Я попытался понять эту странную концепцию, и мне уже начало казаться, что она не очень-то отличается от обычных верований, но тут доктор внезапно спросила у меня:
— А во что веришь ты, Элф?
Она повернулась ко мне, цвет ее лица стал нежно-смуглым. Лучи Зигена играли в прядях ее рыжих, чуть курчавых волос.
— Я? Да в то же, во что и все остальные люди, хозяйка, — сказал я, но тут же подумал, что она — уроженка Дрезена, где у людей довольно странные представления о мире, и, возможно, она верит во что-то другое. — Я имею в виду здешних людей, жителей Гаспидуса…

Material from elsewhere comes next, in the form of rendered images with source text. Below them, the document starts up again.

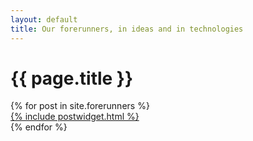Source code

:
```yaml
---
layout: default
title: Our forerunners, in ideas and in technologies
---
```


# {{ page.title }}

<div class="gallery">
	{% for post in site.forerunners %}
  <div class="item">
  <a class="item-inner" href="{{ post.homepage }}">
				  {% include postwidget.html %}
			</a>
  </div>
{% endfor %}
	
</div>


<div class="item">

— Да, но во что веришь ты лично?
Я хмуро скосился на нее — выражение ее лица, вежливое и мягкое, явно не заслуживало такого взгляда. Неужели доктор и в самом деле думает, что каждый верит в свое? Люди верят в то, во что им сказано верить, во что им велит верить здравый смысл. Если ты, конечно, не иностранец или не философ.
— Я верю в Провидение, хозяйка.
— Но говоря о Провидении, ты на самом деле имеешь в виду бога?

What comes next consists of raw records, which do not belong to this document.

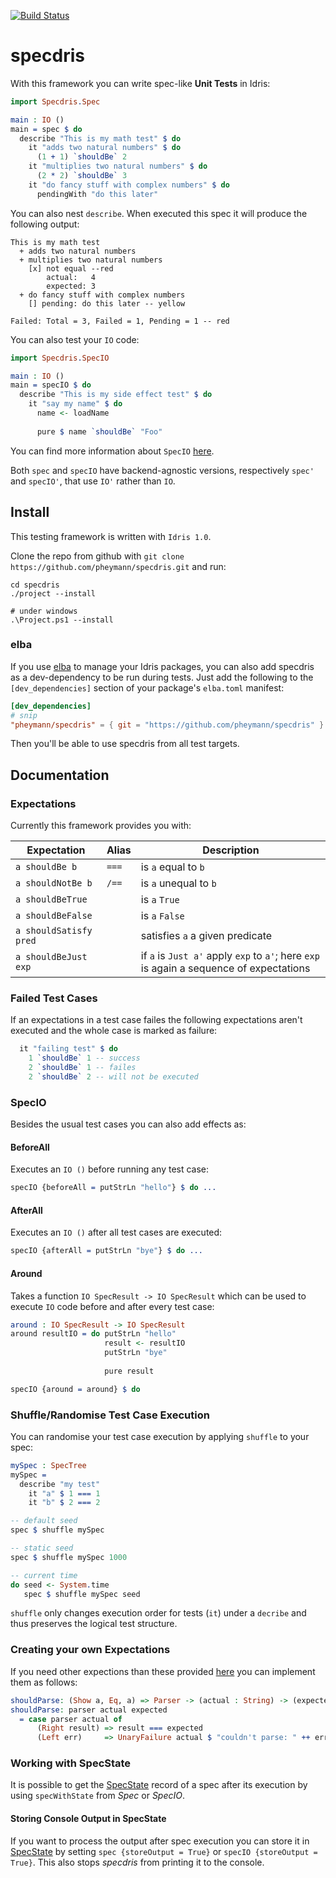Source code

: [![Build Status](https://travis-ci.org/pheymann/specdris.svg?branch=master)](https://travis-ci.org/pheymann/specdris)

# specdris
With this framework you can write spec-like **Unit Tests** in Idris:

```Idris
import Specdris.Spec

main : IO ()
main = spec $ do
  describe "This is my math test" $ do
    it "adds two natural numbers" $ do
      (1 + 1) `shouldBe` 2
    it "multiplies two natural numbers" $ do
      (2 * 2) `shouldBe` 3
    it "do fancy stuff with complex numbers" $ do
      pendingWith "do this later"
```
You can also nest `describe`. When executed this spec it will produce the following output:

```
This is my math test
  + adds two natural numbers
  + multiplies two natural numbers
    [x] not equal --red
        actual:   4
        expected: 3
  + do fancy stuff with complex numbers
    [] pending: do this later -- yellow
    
Failed: Total = 3, Failed = 1, Pending = 1 -- red
```

You can also test your `IO` code:

```Idris
import Specdris.SpecIO

main : IO ()
main = specIO $ do
  describe "This is my side effect test" $ do
    it "say my name" $ do
      name <- loadName
      
      pure $ name `shouldBe` "Foo"
```

You can find more information about `SpecIO` [here](#specio).

Both `spec` and `specIO` have backend-agnostic versions, respectively `spec'`
and `specIO'`, that use `IO'` rather than `IO`.

## Install
This testing framework is written with `Idris 1.0`.

Clone the repo from github with `git clone https://github.com/pheymann/specdris.git` and run:

```
cd specdris
./project --install

# under windows
.\Project.ps1 --install
```

### elba
If you use [elba](https://github.com/elba/elba) to manage your Idris packages,
you can also add specdris as a dev-dependency to be run during tests. Just add
the following to the `[dev_dependencies]` section of your package's
`elba.toml` manifest:

```toml
[dev_dependencies]
# snip
"pheymann/specdris" = { git = "https://github.com/pheymann/specdris" }
```

Then you'll be able to use specdris from all test targets.

## Documentation
### Expectations
Currently this framework provides you with:

|Expectation|Alias|Description|
|----------|-----|-----------|
|`a shouldBe b`|`===`|is `a` equal to `b`|
|`a shouldNotBe b`|`/==`|is `a` unequal to `b`|
|`a shouldBeTrue`| |is `a` `True`|
|`a shouldBeFalse` | | is `a` `False`|
|`a shouldSatisfy pred`| | satisfies `a` a given predicate|
|`a shouldBeJust exp` | | if `a` is `Just a'` apply `exp` to `a'`; here `exp` is again a sequence of expectations |

### Failed Test Cases
If an expectations in a test case failes the following expectations aren't executed and the
whole case is marked as failure:

```Idris
  it "failing test" $ do
    1 `shouldBe` 1 -- success
    2 `shouldBe` 1 -- failes
    2 `shouldBe` 2 -- will not be executed
```

### SpecIO
Besides the usual test cases you can also add effects as:

#### BeforeAll
Executes an `IO ()` before running any test case:

```Idris
specIO {beforeAll = putStrLn "hello"} $ do ...
```

#### AfterAll
Executes an `IO ()` after all test cases are executed:

```Idris
specIO {afterAll = putStrLn "bye"} $ do ...
```

#### Around
Takes a function `IO SpecResult -> IO SpecResult` which can be used to execute `IO` code
before and after every test case:

```Idris
around : IO SpecResult -> IO SpecResult
around resultIO = do putStrLn "hello"
                     result <- resultIO
                     putStrLn "bye"
                     
                     pure result

specIO {around = around} $ do
```

### Shuffle/Randomise Test Case Execution
You can randomise your test case execution by applying `shuffle` to your spec:

```Idris
mySpec : SpecTree
mySpec = 
  describe "my test"
    it "a" $ 1 === 1
    it "b" $ 2 === 2

-- default seed
spec $ shuffle mySpec

-- static seed
spec $ shuffle mySpec 1000

-- current time
do seed <- System.time
   spec $ shuffle mySpec seed
```

`shuffle` only changes execution order for tests (`it`) under a `decribe` and thus preserves the logical test structure.

### Creating your own Expectations
If you need other expections than these provided [here](https://github.com/pheymann/specdris/blob/master/src/Specdris/Expectations.idr) 
you can implement them as follows:

```Idris
shouldParse: (Show a, Eq, a) => Parser -> (actual : String) -> (expected : a) -> SpecResult
shouldParse: parser actual expected 
  = case parser actual of
      (Right result) => result === expected
      (Left err)     => UnaryFailure actual $ "couldn't parse: " ++ err
```

### Working with SpecState
It is possible to get the [SpecState](https://github.com/pheymann/specdris/blob/master/src/Specdris/Data/SpecState.idr#L8-L16)
record of a spec after its execution by using `specWithState` from *Spec* or *SpecIO*.

#### Storing Console Output in SpecState
If you want to process the output after spec execution you can store it in [SpecState](https://github.com/pheymann/specdris/blob/master/src/Specdris/Data/SpecState.idr#L8-L16)
by setting `spec {storeOutput = True}` or `specIO {storeOutput = True}`. This also stops *specdris* from printing
it to the console.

— Нет, хозяйка. Я не верю ни в каких старых богов. И никто больше не верит. То есть никто из здравомыслящих. Провидение — это власть закона, хозяйка, — сказал я.
Я пытался не оскорбить ее, чтобы она не подумала, будто я говорю с ней как с ребенком. Я уже сталкивался с некоторой наивностью, свойственной доктору, и объяснял это плохим знанием жизни в чужой для нее стране, но вот прошел почти год, и все еще оставалось немало вещей, на которые мы вроде бы смотрели в одном свете и под одним углом, однако видели каждый по-своему.
— Законы Природы определяют устройство физического мира, а законы Человека определяют устройство общества.
— Гм-м, — сказала она с выражением то ли задумчивым, то ли с изрядной долей скептицизма.
— Одни законы вырастают из других, как растения — из почвы, — добавил я, вспомнив уроки естественной философии (мои решительные и настойчивые попытки никак не воспринимать те знания, которые я рассматривал как полностью неприемлемые, явно не увенчались полным успехом).
— А это не так уж сильно отличается от представления о том, что свет Ксамиса упорядочивает большую часть мира, а свет Зигена просвещает человечество, — сказала она, снова повернув свой взгляд к заходу.
— Видимо, так, хозяйка, — согласился я, с трудом следуя за ее мыслями.
— Хм. Все это очень интересно.
— Да, хозяйка, — покорно сказал я.
Адлейн: Герцог Вален. Как всегда, рад вас видеть. Добро пожаловать в мой скромный шатер. Прошу вас.
Вален: Адлейн. Хотите вина? Перекусить? Вы ели?
В: Стаканчик, с вашего позволения.
А: Вино. Я, пожалуй, тоже выпью. Спасибо, Эплин. Значит, у вас все в порядке?
В: Вполне. А у вас?
А: Отлично.
В: Я вот подумал, не могли бы вы?…
А: Что, Эплин? Да, конечно. Эплин, а ты не?… Я тебя позову… Ну вот, Вален, теперь здесь никого нет.